Student Spotlight

Amy Cavaretta, M.S. (UF 2013), UF Department of Urban & Regional Planning

As a little girl, Amy Cavaretta loved to draw and color on her father’s engineering blueprints, imagining communities neatly arranged with roads and sidewalks, attractive homes and buildings, and lots of green grass.

“It was my amateur attempt to design livable and attractive communities,” Cavaretta said, recalling her childhood.

Cavaretta credits her current study path and future career goals to her fascination with cities, urban spaces, and transportation systems. But there are other reasons, too.

“I was drawn to transportation in particular because of the widespread impact on daily life around the globe, the wide variety of opportunities for innovation, and the range of physical scales for which transportation solutions are needed,” Cavaretta said.

Cavaretta is a second year master’s student in the Department of Urban and Regional Planning (URP) at the University of Florida. Her bachelor’s degree is in civil engineering with a focus in transportation, also from UF. For her master’s, she is focusing on state and federal transportation, including public and infrastructure policy and international development planning.

The evolution

It was transportation which drew her attention to urban planning. As an undergraduate student in the civil engineering transportation program, she took courses in urban planning and found herself drawing comparisons between the technical aspects of engineering a city and its impacts on the people.

“Throughout my engineering coursework, I began to find that mathematical formulas and design guidebooks did not always consider the social, economic, and political implications of the spaces that they created, drawing my interests towards further study in planning and policy,” Cavaretta said. “By the end of my undergraduate career, I had found that the livable, sustainable quality of cities and transportation networks had inspired my pursuit of a graduate degree in urban and regional planning at UF.”

Evidence of her interest in the “livable and sustainable qualities of cities” is in Cavaretta’s thesis research topic, which examines the viability of adding public transportation to the Kibera Slum in Kenya in an attempt reduce urban poverty through increased accessibility. Her thesis will serve to make transportation recommendations that will be incorporated in plans to upgrade the slum, via a partnership between the Kenyan Government and the United Nations HABITAT program.

“To do this, my research focuses upon several concepts of accessibility that improved transportation networks can provide to economic, social, institutional, and healthcare uses that can contribute to poverty reduction,” Cavaretta said.

Inklings of a future leader

Cavaretta is quite serious about her passion for urban planning, and her future as a leader in the industry looks promising. She has interned at Harvard University’s Graduate School of Design Urban Planning Summer Program, the City of Casselberry,

Fla., and Kittelson & Associates, a transportation engineering and planning firm. Cavaretta was also selected as the first Thomas J. O’Bryant Transportation Policy and Finance Fellow of the Eno Center for Transportation, a non-partisan think-tank in Washington, D.C. During her tenure as an Eno Fellow, Cavaretta co-authored a paper that examined the federal discretionary grants program (TIGER) entitled “Lessons Learned from the TIGER Discretionary Grant Program.

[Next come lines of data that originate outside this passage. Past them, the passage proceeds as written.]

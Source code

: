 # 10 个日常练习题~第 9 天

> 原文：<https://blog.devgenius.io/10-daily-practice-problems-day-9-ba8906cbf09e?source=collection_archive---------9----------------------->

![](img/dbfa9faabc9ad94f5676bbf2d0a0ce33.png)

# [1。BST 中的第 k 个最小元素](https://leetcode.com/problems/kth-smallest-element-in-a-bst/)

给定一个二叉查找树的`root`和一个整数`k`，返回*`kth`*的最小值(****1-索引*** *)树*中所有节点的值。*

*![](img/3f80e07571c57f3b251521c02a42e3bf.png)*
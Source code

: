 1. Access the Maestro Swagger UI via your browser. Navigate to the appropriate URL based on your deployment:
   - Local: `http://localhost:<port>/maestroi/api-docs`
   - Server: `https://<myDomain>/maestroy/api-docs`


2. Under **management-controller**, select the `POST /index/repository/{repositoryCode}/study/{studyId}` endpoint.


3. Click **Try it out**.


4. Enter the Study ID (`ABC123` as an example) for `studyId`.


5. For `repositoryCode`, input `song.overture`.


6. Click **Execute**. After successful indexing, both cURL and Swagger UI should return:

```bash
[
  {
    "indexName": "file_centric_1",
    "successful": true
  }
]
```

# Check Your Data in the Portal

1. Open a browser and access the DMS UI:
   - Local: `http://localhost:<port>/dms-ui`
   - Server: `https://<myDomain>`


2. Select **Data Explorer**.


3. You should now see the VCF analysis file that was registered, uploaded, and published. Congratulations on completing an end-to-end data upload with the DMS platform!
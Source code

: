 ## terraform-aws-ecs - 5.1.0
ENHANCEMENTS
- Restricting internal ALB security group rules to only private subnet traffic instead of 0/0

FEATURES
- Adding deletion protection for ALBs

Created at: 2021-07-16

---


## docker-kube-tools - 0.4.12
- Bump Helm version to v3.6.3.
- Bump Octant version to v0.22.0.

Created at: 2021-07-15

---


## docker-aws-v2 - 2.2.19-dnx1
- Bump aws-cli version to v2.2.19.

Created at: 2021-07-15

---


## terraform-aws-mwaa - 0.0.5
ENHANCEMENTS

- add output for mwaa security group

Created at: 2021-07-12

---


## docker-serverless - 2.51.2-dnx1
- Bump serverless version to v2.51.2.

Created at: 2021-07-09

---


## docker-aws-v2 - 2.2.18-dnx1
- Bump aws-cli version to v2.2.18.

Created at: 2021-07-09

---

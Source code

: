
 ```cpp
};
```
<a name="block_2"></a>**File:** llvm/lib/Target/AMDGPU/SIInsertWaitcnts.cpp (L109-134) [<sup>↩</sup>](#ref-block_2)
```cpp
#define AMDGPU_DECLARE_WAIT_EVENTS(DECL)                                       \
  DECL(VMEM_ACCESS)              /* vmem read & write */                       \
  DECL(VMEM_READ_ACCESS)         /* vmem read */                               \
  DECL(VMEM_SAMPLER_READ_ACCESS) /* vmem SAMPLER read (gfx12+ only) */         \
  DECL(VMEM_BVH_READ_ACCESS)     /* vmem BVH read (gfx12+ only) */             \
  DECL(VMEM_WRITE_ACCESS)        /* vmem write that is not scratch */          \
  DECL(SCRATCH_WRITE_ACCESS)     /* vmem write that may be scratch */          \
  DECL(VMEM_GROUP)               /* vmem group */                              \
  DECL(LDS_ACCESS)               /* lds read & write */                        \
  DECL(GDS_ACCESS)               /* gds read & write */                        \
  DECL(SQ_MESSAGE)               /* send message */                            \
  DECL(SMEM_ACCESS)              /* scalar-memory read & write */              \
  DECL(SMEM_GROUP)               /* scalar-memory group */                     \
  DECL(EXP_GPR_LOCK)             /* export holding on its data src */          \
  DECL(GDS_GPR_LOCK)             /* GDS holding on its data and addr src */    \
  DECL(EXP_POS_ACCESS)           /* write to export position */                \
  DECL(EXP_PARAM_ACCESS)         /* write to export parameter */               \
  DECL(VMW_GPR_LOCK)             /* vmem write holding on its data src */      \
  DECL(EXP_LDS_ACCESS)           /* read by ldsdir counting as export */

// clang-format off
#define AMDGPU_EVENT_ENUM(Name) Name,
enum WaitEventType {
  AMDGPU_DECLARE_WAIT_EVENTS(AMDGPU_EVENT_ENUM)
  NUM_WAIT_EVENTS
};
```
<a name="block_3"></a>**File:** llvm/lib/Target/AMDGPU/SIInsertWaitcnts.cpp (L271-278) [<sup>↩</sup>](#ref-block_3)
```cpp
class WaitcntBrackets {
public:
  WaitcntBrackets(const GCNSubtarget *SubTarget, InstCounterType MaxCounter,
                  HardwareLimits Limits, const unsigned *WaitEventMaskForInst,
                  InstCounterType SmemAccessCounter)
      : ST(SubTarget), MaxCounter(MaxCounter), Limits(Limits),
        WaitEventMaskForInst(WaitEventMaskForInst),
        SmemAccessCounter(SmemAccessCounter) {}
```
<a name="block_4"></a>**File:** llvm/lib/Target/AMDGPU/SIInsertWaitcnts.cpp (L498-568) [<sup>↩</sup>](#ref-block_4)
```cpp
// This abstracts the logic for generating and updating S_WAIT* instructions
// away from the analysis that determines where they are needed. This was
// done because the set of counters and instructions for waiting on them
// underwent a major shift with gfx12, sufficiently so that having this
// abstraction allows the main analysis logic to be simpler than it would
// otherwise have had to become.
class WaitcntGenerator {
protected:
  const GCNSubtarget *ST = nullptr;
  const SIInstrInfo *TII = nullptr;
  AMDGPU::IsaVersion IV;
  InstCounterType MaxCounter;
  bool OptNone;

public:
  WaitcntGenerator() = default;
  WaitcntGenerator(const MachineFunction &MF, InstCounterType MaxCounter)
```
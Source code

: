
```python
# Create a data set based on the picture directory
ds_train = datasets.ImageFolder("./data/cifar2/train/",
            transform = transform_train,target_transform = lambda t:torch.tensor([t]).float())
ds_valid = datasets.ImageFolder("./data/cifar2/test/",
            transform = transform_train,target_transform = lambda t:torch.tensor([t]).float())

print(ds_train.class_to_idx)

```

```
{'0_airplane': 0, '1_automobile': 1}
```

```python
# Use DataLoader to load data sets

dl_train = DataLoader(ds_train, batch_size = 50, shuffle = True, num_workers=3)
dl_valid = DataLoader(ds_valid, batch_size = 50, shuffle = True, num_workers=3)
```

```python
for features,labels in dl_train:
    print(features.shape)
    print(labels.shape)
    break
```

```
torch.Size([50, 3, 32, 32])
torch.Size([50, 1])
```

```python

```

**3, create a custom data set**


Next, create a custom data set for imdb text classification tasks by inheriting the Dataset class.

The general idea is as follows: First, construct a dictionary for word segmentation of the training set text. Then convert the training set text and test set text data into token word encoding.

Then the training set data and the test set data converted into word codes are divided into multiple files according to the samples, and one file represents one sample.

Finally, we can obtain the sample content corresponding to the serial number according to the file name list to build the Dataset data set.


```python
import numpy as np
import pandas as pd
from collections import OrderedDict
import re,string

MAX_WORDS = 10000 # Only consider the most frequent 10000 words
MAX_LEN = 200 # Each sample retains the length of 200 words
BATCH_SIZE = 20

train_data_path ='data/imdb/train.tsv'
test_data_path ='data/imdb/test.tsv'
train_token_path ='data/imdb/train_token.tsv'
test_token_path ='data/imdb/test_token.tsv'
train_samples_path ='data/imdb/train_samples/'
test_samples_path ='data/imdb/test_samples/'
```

Cavaretta is an active leader in the UF Student Planning Association and has been involved with the Woman’s Transportation Seminar (WTS) UF student chapter since 2009, serving as its vice president, secretary, and newsletter/website chair. Other accolades include: David F. & Cynthia A. Davis Engineering Scholarship (University of Florida, 2011), Frankee Hellinger Undergraduate Scholarship (WTS Central Florida Chapter, 2009), Sharon D. Banks Memorial Undergraduate Scholarship (WTS National, 2010). More recently, Cavaretta has received recognition via the WTS International Helen Overly Graduate Scholarship (2012-2013), WTS South Florida Helen Overly Memorial Graduate Scholarship (2012-2013), the Outstanding Student Planner (Florida American Planning Association, 2012-2013), Florida American Planning Association Student Planner of the Year, 2012, and the STRIDE Center’s Student of the Year for 2013.

The future

So what’s in store for Cavaretta’s future? After graduation, she plans to pursue a career in Washington, D.C. in federal and state transportation/infrastructure policy and hopes to become a certified and licensed planner.

Little did Cavaretta know that the precious time spent creating colorful drawings of buildings, homes, and roads on her father’s engineering maps was only practice for a soon-to-be career in urban and regional planning.